%%
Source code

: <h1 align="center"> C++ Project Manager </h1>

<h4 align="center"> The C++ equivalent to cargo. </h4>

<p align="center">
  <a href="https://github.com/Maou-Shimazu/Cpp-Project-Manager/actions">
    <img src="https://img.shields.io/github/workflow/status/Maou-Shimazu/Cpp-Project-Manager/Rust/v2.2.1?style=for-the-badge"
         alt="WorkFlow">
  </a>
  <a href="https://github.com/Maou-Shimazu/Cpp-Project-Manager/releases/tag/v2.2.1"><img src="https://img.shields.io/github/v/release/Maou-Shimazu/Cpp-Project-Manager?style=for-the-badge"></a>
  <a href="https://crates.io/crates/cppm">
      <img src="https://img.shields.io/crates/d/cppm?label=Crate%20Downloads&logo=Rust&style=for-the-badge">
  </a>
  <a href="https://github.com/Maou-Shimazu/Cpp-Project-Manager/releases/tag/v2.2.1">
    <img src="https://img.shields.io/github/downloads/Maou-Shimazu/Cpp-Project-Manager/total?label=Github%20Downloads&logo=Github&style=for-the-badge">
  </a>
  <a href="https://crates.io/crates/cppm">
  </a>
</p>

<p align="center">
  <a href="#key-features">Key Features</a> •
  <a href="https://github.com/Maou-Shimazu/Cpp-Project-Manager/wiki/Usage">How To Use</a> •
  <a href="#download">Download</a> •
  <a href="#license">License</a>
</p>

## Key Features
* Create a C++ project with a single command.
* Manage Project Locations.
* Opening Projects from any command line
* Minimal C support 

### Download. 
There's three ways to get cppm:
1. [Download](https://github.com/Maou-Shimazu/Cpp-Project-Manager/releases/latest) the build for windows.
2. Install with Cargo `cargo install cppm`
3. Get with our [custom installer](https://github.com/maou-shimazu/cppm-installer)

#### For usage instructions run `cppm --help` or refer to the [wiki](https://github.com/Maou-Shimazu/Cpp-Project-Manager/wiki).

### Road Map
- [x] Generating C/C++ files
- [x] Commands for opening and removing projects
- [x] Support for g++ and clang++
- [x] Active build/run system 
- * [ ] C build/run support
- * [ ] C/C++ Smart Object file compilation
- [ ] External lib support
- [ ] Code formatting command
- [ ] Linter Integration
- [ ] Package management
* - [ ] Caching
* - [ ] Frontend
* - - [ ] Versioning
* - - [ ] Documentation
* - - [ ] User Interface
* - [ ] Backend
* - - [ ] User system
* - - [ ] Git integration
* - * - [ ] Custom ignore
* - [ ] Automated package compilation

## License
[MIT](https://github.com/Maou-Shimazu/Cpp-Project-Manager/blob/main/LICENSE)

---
%%
Problem statement | Write every entry out again, exactly as it stands.

Solution to the problem |
Source code

: <h1 align="center"> C++ Project Manager </h1>

<h4 align="center"> The C++ equivalent to cargo. </h4>

<p align="center">
  <a href="https://github.com/Maou-Shimazu/Cpp-Project-Manager/actions">
    <img src="https://img.shields.io/github/workflow/status/Maou-Shimazu/Cpp-Project-Manager/Rust/v2.2.1?style=for-the-badge"
         alt="WorkFlow">
  </a>
  <a href="https://github.com/Maou-Shimazu/Cpp-Project-Manager/releases/tag/v2.2.1"><img src="https://img.shields.io/github/v/release/Maou-Shimazu/Cpp-Project-Manager?style=for-the-badge"></a>
  <a href="https://crates.io/crates/cppm">
      <img src="https://img.shields.io/crates/d/cppm?label=Crate%20Downloads&logo=Rust&style=for-the-badge">
  </a>
  <a href="https://github.com/Maou-Shimazu/Cpp-Project-Manager/releases/tag/v2.2.1">
    <img src="https://img.shields.io/github/downloads/Maou-Shimazu/Cpp-Project-Manager/total?label=Github%20Downloads&logo=Github&style=for-the-badge">
  </a>
  <a href="https://crates.io/crates/cppm">
  </a>
</p>

<p align="center">
  <a href="#key-features">Key Features</a> •
  <a href="https://github.com/Maou-Shimazu/Cpp-Project-Manager/wiki/Usage">How To Use</a> •
  <a href="#download">Download</a> •
  <a href="#license">License</a>
</p>

## Key Features
* Create a C++ project with a single command.
* Manage Project Locations.
* Opening Projects from any command line
* Minimal C support 

### Download. 
There's three ways to get cppm:
1. [Download](https://github.com/Maou-Shimazu/Cpp-Project-Manager/releases/latest) the build for windows.
2. Install with Cargo `cargo install cppm`
3. Get with our [custom installer](https://github.com/maou-shimazu/cppm-installer)

#### For usage instructions run `cppm --help` or refer to the [wiki](https://github.com/Maou-Shimazu/Cpp-Project-Manager/wiki).

### Road Map
- [x] Generating C/C++ files
- [x] Commands for opening and removing projects
- [x] Support for g++ and clang++
- [x] Active build/run system 
- * [ ] C build/run support
- * [ ] C/C++ Smart Object file compilation
- [ ] External lib support
- [ ] Code formatting command
- [ ] Linter Integration
- [ ] Package management
* - [ ] Caching
* - [ ] Frontend
* - - [ ] Versioning
* - - [ ] Documentation
* - - [ ] User Interface
* - [ ] Backend
* - - [ ] User system
* - - [ ] Git integration
* - * - [ ] Custom ignore
* - [ ] Automated package compilation

## License
[MIT](https://github.com/Maou-Shimazu/Cpp-Project-Manager/blob/main/LICENSE)

---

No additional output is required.